Work order
Isolate every line in the records below with "prevInsertion" in it.

Data to use
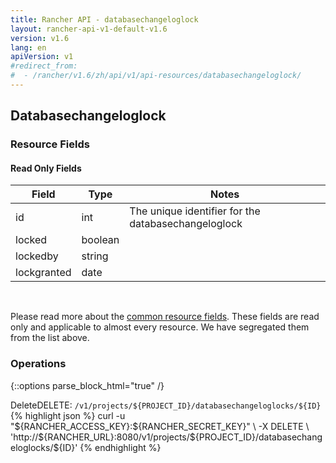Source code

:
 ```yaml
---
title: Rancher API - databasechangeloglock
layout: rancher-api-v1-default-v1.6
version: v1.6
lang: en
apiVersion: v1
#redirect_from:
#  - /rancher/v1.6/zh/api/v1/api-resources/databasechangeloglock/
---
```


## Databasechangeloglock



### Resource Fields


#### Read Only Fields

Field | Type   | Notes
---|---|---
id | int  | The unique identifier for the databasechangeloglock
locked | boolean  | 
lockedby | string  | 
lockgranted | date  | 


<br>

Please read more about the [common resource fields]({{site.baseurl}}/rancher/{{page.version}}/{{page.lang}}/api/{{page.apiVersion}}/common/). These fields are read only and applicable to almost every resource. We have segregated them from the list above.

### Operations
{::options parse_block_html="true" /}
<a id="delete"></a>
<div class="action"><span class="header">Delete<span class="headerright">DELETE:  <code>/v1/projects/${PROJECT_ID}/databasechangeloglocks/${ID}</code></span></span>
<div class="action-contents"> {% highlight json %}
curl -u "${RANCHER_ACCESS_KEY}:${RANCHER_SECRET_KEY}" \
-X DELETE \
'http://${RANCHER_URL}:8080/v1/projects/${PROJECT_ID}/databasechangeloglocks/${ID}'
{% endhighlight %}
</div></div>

==

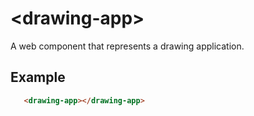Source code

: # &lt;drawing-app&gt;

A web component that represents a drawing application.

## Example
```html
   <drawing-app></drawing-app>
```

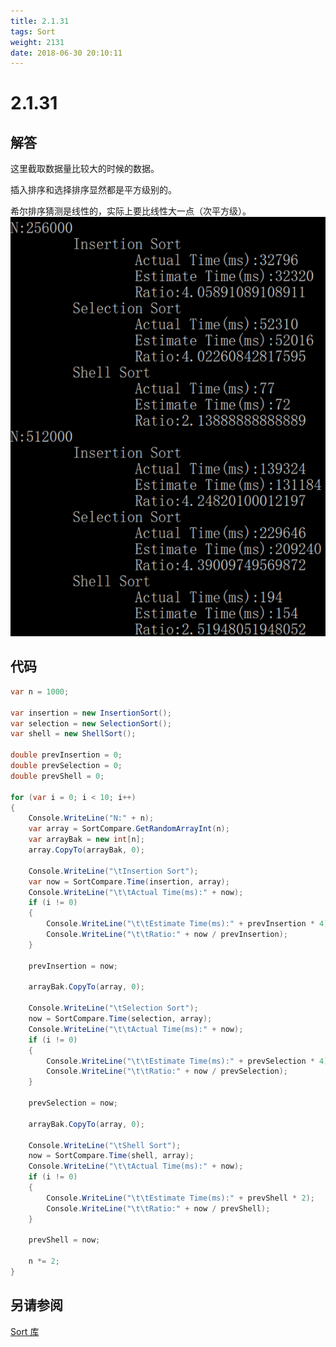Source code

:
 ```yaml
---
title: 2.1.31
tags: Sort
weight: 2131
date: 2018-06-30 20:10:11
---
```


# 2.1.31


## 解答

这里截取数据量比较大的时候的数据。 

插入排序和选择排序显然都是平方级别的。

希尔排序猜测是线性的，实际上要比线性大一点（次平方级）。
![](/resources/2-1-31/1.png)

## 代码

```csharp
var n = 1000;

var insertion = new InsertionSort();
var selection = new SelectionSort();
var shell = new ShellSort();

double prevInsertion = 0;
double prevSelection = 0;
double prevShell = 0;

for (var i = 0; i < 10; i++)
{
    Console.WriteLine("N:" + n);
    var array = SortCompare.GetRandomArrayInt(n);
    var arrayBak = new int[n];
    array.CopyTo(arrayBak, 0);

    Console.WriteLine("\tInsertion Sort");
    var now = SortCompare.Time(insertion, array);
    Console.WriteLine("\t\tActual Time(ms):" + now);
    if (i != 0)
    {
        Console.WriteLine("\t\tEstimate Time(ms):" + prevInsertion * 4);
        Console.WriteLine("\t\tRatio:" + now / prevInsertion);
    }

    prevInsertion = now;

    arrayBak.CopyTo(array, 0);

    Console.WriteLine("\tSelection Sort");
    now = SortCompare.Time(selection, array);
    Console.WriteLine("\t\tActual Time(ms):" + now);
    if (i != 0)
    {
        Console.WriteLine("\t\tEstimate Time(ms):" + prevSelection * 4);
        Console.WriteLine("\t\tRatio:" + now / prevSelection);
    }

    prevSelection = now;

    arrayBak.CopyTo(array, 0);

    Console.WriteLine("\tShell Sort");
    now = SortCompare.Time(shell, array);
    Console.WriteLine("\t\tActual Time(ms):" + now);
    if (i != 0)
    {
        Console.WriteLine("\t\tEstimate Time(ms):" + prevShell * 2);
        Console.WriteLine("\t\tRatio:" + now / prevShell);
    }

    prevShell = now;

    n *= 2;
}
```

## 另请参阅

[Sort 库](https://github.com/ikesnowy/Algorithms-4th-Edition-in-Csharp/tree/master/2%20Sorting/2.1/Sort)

Exercise solution
double prevInsertion = 0;
        Console.WriteLine("\t\tEstimate Time(ms):" + prevInsertion * 4);
        Console.WriteLine("\t\tRatio:" + now / prevInsertion);
    prevInsertion = now;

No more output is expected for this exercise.